### What needs to be done
Whenever a line in the entries includes the word "begin", copy that line out.

* * * * * * *

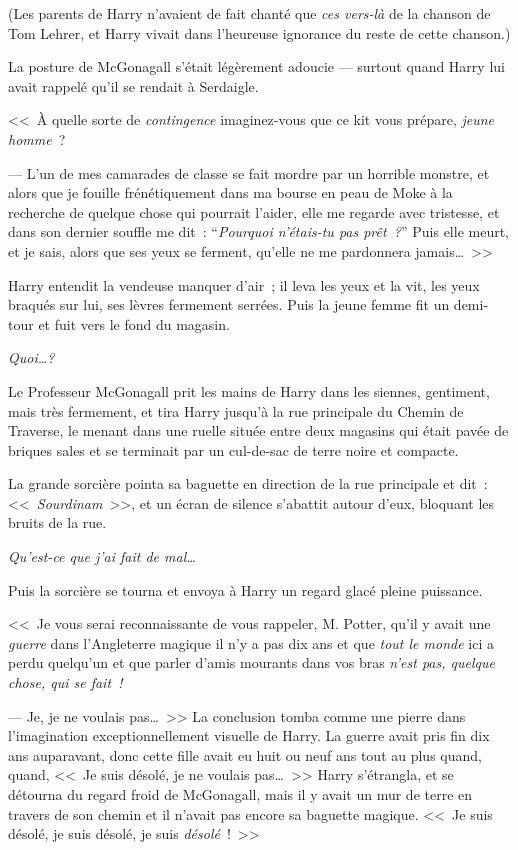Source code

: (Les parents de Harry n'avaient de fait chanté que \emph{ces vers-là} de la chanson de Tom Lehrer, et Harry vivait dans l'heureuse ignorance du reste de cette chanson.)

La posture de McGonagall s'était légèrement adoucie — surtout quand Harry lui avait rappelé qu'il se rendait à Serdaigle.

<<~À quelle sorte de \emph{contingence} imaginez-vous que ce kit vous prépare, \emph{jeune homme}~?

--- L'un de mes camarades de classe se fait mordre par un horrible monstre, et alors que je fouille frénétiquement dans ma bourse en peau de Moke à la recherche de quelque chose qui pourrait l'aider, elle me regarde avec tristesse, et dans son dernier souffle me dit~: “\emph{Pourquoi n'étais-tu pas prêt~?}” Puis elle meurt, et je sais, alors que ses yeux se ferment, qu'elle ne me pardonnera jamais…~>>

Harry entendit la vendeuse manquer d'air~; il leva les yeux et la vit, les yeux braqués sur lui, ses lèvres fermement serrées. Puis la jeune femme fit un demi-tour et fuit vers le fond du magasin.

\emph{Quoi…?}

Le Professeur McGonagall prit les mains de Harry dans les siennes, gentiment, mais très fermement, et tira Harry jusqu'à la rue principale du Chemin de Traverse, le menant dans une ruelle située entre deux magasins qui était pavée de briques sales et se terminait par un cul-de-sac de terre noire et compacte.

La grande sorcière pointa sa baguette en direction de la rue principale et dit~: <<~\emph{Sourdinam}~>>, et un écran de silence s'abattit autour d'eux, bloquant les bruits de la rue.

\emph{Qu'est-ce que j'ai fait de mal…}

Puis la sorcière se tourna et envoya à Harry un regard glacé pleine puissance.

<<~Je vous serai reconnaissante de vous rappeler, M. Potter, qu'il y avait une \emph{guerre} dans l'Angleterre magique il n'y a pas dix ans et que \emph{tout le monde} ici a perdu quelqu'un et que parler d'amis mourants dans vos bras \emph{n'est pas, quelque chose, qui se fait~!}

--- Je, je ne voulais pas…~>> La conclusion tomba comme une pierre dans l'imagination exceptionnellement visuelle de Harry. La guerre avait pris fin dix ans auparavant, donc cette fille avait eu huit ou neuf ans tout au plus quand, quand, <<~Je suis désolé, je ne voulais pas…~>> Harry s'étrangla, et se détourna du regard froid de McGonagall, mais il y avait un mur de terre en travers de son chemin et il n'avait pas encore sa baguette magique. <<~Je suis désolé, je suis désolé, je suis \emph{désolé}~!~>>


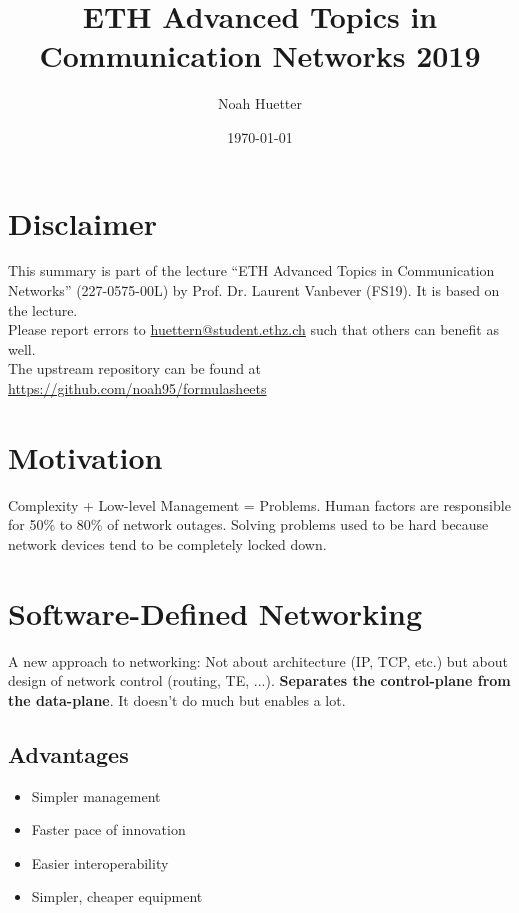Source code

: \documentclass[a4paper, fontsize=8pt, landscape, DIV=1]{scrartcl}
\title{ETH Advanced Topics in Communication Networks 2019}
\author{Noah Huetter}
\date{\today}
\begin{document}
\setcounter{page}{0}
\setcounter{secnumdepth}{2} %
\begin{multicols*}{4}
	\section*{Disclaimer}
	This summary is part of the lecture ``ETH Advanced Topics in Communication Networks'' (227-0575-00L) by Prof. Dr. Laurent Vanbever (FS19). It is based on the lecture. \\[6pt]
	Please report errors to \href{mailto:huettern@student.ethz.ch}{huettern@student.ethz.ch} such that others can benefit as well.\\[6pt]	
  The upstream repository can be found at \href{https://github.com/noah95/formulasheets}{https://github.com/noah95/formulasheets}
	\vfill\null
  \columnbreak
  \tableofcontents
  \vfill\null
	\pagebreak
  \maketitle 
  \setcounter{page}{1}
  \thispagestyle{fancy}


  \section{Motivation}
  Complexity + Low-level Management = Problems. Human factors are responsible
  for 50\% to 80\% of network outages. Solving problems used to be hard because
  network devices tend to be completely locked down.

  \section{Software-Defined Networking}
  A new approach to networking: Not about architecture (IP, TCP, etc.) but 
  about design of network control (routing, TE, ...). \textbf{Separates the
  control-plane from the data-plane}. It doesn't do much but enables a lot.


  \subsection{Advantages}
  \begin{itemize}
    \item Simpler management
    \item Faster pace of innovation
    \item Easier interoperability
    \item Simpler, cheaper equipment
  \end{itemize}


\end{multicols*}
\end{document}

* * * * * * *

### The answer
\begin{document}
\begin{multicols*}{4}
  \begin{itemize}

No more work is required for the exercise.